Wolf in Hipster Clothing

Quote: (01-13-2014 11:55 AM)frenchie Wrote:  

Is faking hipsterdom difficult?
...
Are they even that good at smelling out posers?

C'mon man, the video lays out the truth as plain as day:

All these hipsters are posers pretending to be hip.

That's pretty much what a hipster IS.

If I wanted to get analytical about it I'd say that the hipster phenomenon works by divorcing the quality of "hipness" that denotes social value within a subculture from it's foundations in prior subcultures that had a generally recognizable vision or set of values. Hipness is a floating signifier that doesn't refer to anything fixed or generally agreed upon. Therefore anyone can make a credible claim to hipness (i.e.: social value within the subculture) with the proper presentation.

You see what I did there? It's like the paragraph itself is proving it's own argument. Being a hipster is fucking easy.

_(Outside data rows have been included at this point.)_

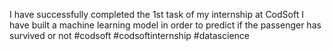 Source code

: I have successfully completed the 1st task of my internship at CodSoft 
I have built a machine learning model in order to predict if the passenger has survived or not
#codsoft #codsoftinternship #datascience
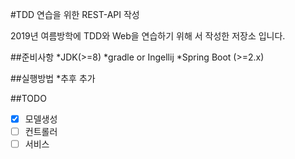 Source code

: #TDD 연습을 위한 REST-API 작성

2019년 여름방학에 TDD와 Web을 연습하기 위해 서 작성한 저장소 입니다.

##준비사항
*JDK(>=8)
*gradle or Ingellij
*Spring Boot (>=2.x)

##실행방법
*추후 추가

##TODO
- [X] 모델생성
- [ ] 컨트롤러
- [ ] 서비스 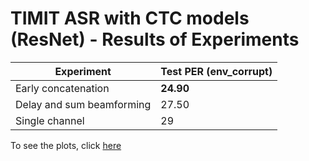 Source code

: # TIMIT ASR with CTC models (ResNet) - Results of Experiments

| Experiment                | Test PER (env_corrupt) |
| ------------------------- | ---------------------- |
| Early concatenation       | **24.90**              |
| Delay and sum beamforming | 27.50                  |
| Single channel            | 29                     |

To see the plots, click [here](https://share.streamlit.io/prabodhw96/log_streamlit/app.py) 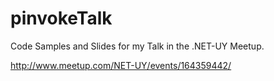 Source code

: pinvokeTalk
===========

Code Samples and Slides for my Talk in the .NET-UY Meetup.


http://www.meetup.com/NET-UY/events/164359442/
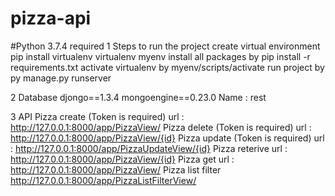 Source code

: # pizza-api
#Python 3.7.4 required
1 Steps to run the project
create virtual environment
pip install virtualenv
virtualenv myenv
install all packages by pip install -r requirements.txt
activate virtualenv by myenv/scripts/activate
run project by py manage.py runserver

2 Database 
djongo==1.3.4
mongoengine==0.23.0
Name : rest

3 API
Pizza create (Token is required)
url : http://127.0.0.1:8000/app/PizzaView/
Pizza delete (Token is required)
url : http://127.0.0.1:8000/app/PizzaView/{id}
Pizza update (Token is required)
url : http://127.0.0.1:8000/app/PizzaUpdateView/{id}
Pizza reterive 
url : http://127.0.0.1:8000/app/PizzaView/{id}
Pizza get 
url : http://127.0.0.1:8000/app/PizzaView/
Pizza list filter
http://127.0.0.1:8000/app/PizzaListFilterView/


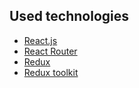 ## Used technologies
- [React.js](https://reactjs.org/)
- [React Router](https://reactrouter.com/)
- [Redux](https://redux.js.org/)
- [Redux toolkit](https://redux-toolkit.js.org/)
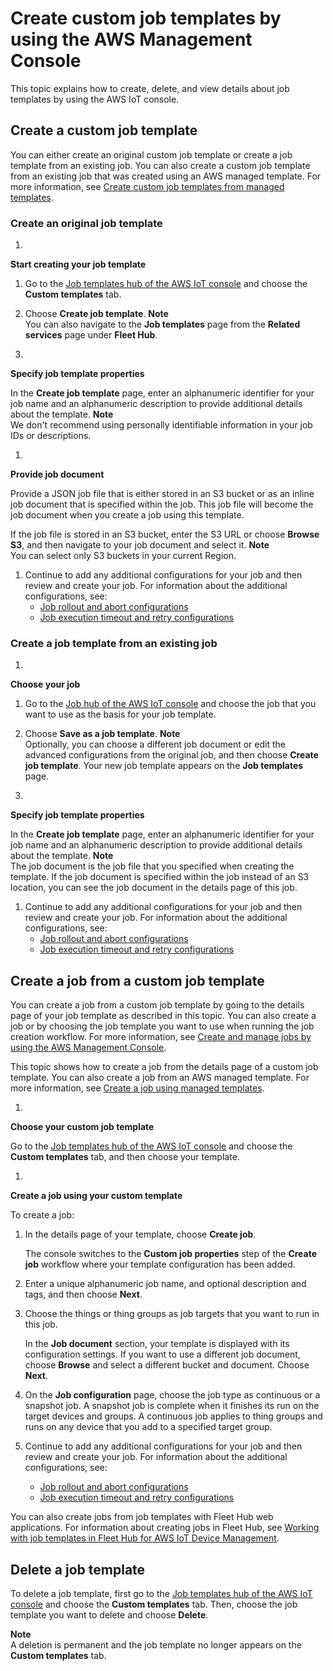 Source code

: # Create custom job templates by using the AWS Management Console<a name="job-templates-console"></a>

This topic explains how to create, delete, and view details about job templates by using the AWS IoT console\.

## Create a custom job template<a name="job-templates-console-create"></a>

You can either create an original custom job template or create a job template from an existing job\. You can also create a custom job template from an existing job that was created using an AWS managed template\. For more information, see [Create custom job templates from managed templates](job-template-manage-console-create.md#job-template-manage-create-template)\.

### Create an original job template<a name="job-templates-console-create-scratch"></a>

1. 

**Start creating your job template**

   1. Go to the [Job templates hub of the AWS IoT console](https://console.aws.amazon.com/iot/home#/jobtemplatehub) and choose the **Custom templates** tab\.

   1. Choose **Create job template**\.
**Note**  
You can also navigate to the **Job templates** page from the **Related services** page under **Fleet Hub**\.

1. 

**Specify job template properties**

   In the **Create job template** page, enter an alphanumeric identifier for your job name and an alphanumeric description to provide additional details about the template\.
**Note**  
We don't recommend using personally identifiable information in your job IDs or descriptions\.

1. 

**Provide job document**

   Provide a JSON job file that is either stored in an S3 bucket or as an inline job document that is specified within the job\. This job file will become the job document when you create a job using this template\.

   If the job file is stored in an S3 bucket, enter the S3 URL or choose **Browse S3**, and then navigate to your job document and select it\.
**Note**  
You can select only S3 buckets in your current Region\.

1. Continue to add any additional configurations for your job and then review and create your job\. For information about the additional configurations, see:
   + [Job rollout and abort configurations](jobs-configurations-details.md#job-rollout-abort)
   + [Job execution timeout and retry configurations](jobs-configurations-details.md#job-timeout-retry)

### Create a job template from an existing job<a name="job-templates-console-create-exist-job"></a>

1. 

**Choose your job**

   1. Go to the [Job hub of the AWS IoT console](https://console.aws.amazon.com/iot/home#/jobhub) and choose the job that you want to use as the basis for your job template\.

   1. Choose **Save as a job template**\.
**Note**  
Optionally, you can choose a different job document or edit the advanced configurations from the original job, and then choose **Create job template**\. Your new job template appears on the **Job templates** page\.

1. 

**Specify job template properties**

   In the **Create job template** page, enter an alphanumeric identifier for your job name and an alphanumeric description to provide additional details about the template\.
**Note**  
The job document is the job file that you specified when creating the template\. If the job document is specified within the job instead of an S3 location, you can see the job document in the details page of this job\.

1. Continue to add any additional configurations for your job and then review and create your job\. For information about the additional configurations, see:
   + [Job rollout and abort configurations](jobs-configurations-details.md#job-rollout-abort)
   + [Job execution timeout and retry configurations](jobs-configurations-details.md#job-timeout-retry)

## Create a job from a custom job template<a name="job-templates-console-create-job-from"></a>

You can create a job from a custom job template by going to the details page of your job template as described in this topic\. You can also create a job or by choosing the job template you want to use when running the job creation workflow\. For more information, see [Create and manage jobs by using the AWS Management Console](manage-job-console.md)\.

This topic shows how to create a job from the details page of a custom job template\. You can also create a job from an AWS managed template\. For more information, see [Create a job using managed templates](job-template-manage-console-create.md#job-template-manage-create-job)\.

1. 

**Choose your custom job template**

   Go to the [Job templates hub of the AWS IoT console](https://console.aws.amazon.com/iot/home#/jobtemplatehub) and choose the **Custom templates** tab, and then choose your template\.

1. 

**Create a job using your custom template**

   To create a job:

   1. In the details page of your template, choose **Create job**\.

      The console switches to the **Custom job properties** step of the **Create job** workflow where your template configuration has been added\.

   1. Enter a unique alphanumeric job name, and optional description and tags, and then choose **Next**\.

   1. Choose the things or thing groups as job targets that you want to run in this job\.

      In the **Job document** section, your template is displayed with its configuration settings\. If you want to use a different job document, choose **Browse** and select a different bucket and document\. Choose **Next**\.

   1. On the **Job configuration** page, choose the job type as continuous or a snapshot job\. A snapshot job is complete when it finishes its run on the target devices and groups\. A continuous job applies to thing groups and runs on any device that you add to a specified target group\.

   1. Continue to add any additional configurations for your job and then review and create your job\. For information about the additional configurations, see:
      + [Job rollout and abort configurations](jobs-configurations-details.md#job-rollout-abort)
      + [Job execution timeout and retry configurations](jobs-configurations-details.md#job-timeout-retry)

You can also create jobs from job templates with Fleet Hub web applications\. For information about creating jobs in Fleet Hub, see [Working with job templates in Fleet Hub for AWS IoT Device Management](https://docs.aws.amazon.com/iot/latest/fleethubuserguide/aws-iot-monitor-technician-job-templates.html)\.

## Delete a job template<a name="job-templates-console-delete-job"></a>

To delete a job template, first go to the [Job templates hub of the AWS IoT console](https://console.aws.amazon.com/iot/home#/jobtemplatehub) and choose the **Custom templates** tab\. Then, choose the job template you want to delete and choose **Delete**\.

**Note**  
A deletion is permanent and the job template no longer appears on the **Custom templates** tab\. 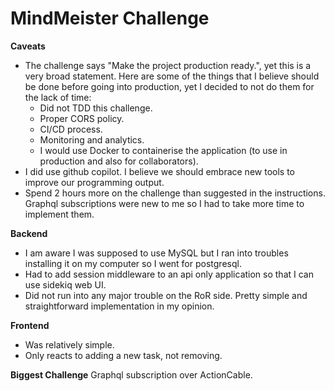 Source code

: # MindMeister Challenge

**Caveats**
- The challenge says "Make the project production ready.", yet this is a very broad statement. Here are some of the things that I believe should be done before going into production, yet I decided to not do them for the lack of time:
    - Did not TDD this challenge.
    - Proper CORS policy.
    - CI/CD process.
    - Monitoring and analytics.
    - I would use Docker to containerise the application (to use in production and also for collaborators).
- I did use github copilot. I believe we should embrace new tools to improve our programming output.
- Spend 2 hours more on the challenge than suggested in the instructions. Graphql subscriptions were new to me so I had to take more time to implement them.
<!-- -->

**Backend**
- I am aware I was supposed to use MySQL but I ran into troubles installing it on my computer so I went for postgresql.
- Had to add session middleware to an api only application so that I can use sidekiq web UI.
- Did not run into any major trouble on the RoR side. Pretty simple and straightforward implementation in my opinion.
<!-- -->

**Frontend**
- Was relatively simple.
- Only reacts to adding a new task, not removing.
<!-- -->

**Biggest Challenge**
Graphql subscription over ActionCable.
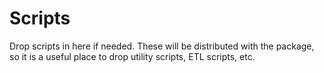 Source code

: # Scripts

Drop scripts in here if needed. These will be distributed with the package, so 
it is a useful place to drop utility scripts, ETL scripts, etc.
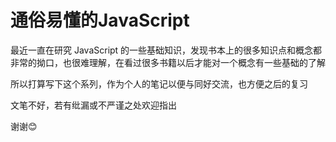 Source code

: # 通俗易懂的JavaScript

最近一直在研究 JavaScript 的一些基础知识，发现书本上的很多知识点和概念都非常的拗口，也很难理解，在看过很多书籍以后才能对一个概念有一些基础的了解

所以打算写下这个系列，作为个人的笔记以便与同好交流，也方便之后的复习

文笔不好，若有纰漏或不严谨之处欢迎指出

谢谢:blush:
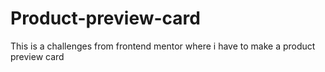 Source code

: # Product-preview-card
This is a challenges from frontend mentor where i have to make a product preview card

Anyhow Tuthmosis wrote a pretty neat little set of tips for "hipster game" in that really old thread down in the relateds:

http://www.rooshvforum.network/thread-7823-p...#pid113422

As you'd expect his advice is pretty legit. Various different sorts of hipster infested scenes have generally been my niche since forever. I don't even want to think about how my dick might have fared all of those painfully blue-pill years if that hadn't been the case. It can be pretty fuckin' easy.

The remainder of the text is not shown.